Staging Genocide: the Legacy of State Violence for Afro-Brazilians

Teatro Terreiro Encantado use of theater that incorporates Afro-diasporic popular traditions provides a unique framework for addressing the pressing issue of genocide of Black male youth in Brazil.  Their play Auto de Negrinho centers the experiences of young Black man in Brazil today, and how state violence has come to define their everyday lived experiences. 

The director of the theater group, Cleydson Catarina, has repeatedly stated to audiences of the theatrical production Auto do Negrinho that it specifically addresses the genocide taking place in Brazil's Black communities. His stance can be seen as part of a larger political tradition by Black intellectuals and activists throughout the Americas who have repeatedly sought to bring attention to the violence enacted on Black communities. More specifically, William Patterson's 1951 petition1 provides a clear argument how what Black populations are experiencing is a form of genocide.  Patterson draws upon the 1948 U.N. General Assembly Resolution that defines genocide as 

Any of the following acts committed with intent to destroy, in whole, or in part, a national, ethnic, racial, or religious groups as such:

a) Killing members of the group;
b) Causing serious bodily or mental harm to members of the group;
c) Deliberately inflicting on the group conditions of life calculated to bring about its physical destruction in whole or in part;
d) Imposing measures intended to prevent births within a group;
e) Forcibly transferring children of the group to another group. 

In the context of Brazil, Afro-Brazilian anthropologist João Vargas specifically outlines the ways in which the state and larger society in Brazil today enact genocide on the Black population:

Black genocide in Brazil is multifaceted and is part of a continuum.

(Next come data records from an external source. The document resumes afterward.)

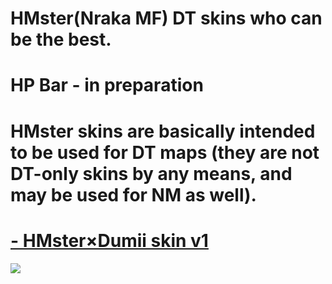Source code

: # HMster(Nraka MF) DT skins who can be the best.

# HP Bar - in preparation

# HMster skins are basically intended to be used for DT maps (they are not DT-only skins by any means, and may be used for NM as well).

# [- HMster×Dumii skin v1](https://drive.google.com/file/d/1xmVu-JH7nzFPQgKrPrhE60_8qcHJgAXK/view?usp=sharing)
![](https://imgur.com/gallery/KM6dlGv)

The various dimensions of Black genocide can be schematized into two sets of events—all of which are perpetrated and (at least tacitly supported) by the wider society: material and ideological. 2

Auto do Negrinho's narrative arch addresses specifically the material conditions related to genocide as it pertains to Black youth in Brazil's major cities. The theater group does so by calling upon the legacy of slavery in Brazil and how that violent past to control, surveil, and inflict harm on Black bodies continues to this day in new iterations.  One particular form of contemporary state violence brought to the forefront in the play is the pervasiveness of police brutality in peripheral communities. 

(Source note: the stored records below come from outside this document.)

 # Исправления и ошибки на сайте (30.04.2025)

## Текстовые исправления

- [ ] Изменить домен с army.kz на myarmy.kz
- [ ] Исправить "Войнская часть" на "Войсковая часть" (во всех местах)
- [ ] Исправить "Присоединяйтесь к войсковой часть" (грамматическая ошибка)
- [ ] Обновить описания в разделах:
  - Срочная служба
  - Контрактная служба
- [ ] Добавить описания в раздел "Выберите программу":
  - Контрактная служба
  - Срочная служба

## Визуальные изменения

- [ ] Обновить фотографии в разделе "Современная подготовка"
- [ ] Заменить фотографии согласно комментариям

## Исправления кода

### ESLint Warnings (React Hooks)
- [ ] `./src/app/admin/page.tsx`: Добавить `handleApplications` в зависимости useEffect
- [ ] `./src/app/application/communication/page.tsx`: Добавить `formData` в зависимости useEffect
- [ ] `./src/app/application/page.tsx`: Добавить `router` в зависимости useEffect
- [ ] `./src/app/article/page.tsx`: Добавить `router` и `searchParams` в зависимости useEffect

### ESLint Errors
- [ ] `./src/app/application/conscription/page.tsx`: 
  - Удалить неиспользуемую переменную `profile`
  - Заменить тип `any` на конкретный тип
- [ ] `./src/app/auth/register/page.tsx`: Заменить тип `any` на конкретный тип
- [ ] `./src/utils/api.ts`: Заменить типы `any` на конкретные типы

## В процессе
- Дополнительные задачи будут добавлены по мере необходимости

While the play is framed by violence enacted upon Black youth, it is important to acknowledge how the actors' characters survive and even find ways to resist state mechanisms that are designed to destroy them.  References tied to Black Power become important symbols of cultural and political resistance within the play and for the audience members who residents of these very communities disproportionately impacted by state violence.  


Footnotes

  1. Patterson, William. We Charge Genocide: The Historic Petition to the United Nations for Relief from a Crime of the United States Government Against the Negro People. New York: Civil Rights Congress, 1951.
  2. Vargas, João H. Costa.Genocide in the African Diaspora: United States, Brazil, and the Need for a Holistic Research and Political Method.” Cultural Dynamics 17, no. 3 (2005): 267-68.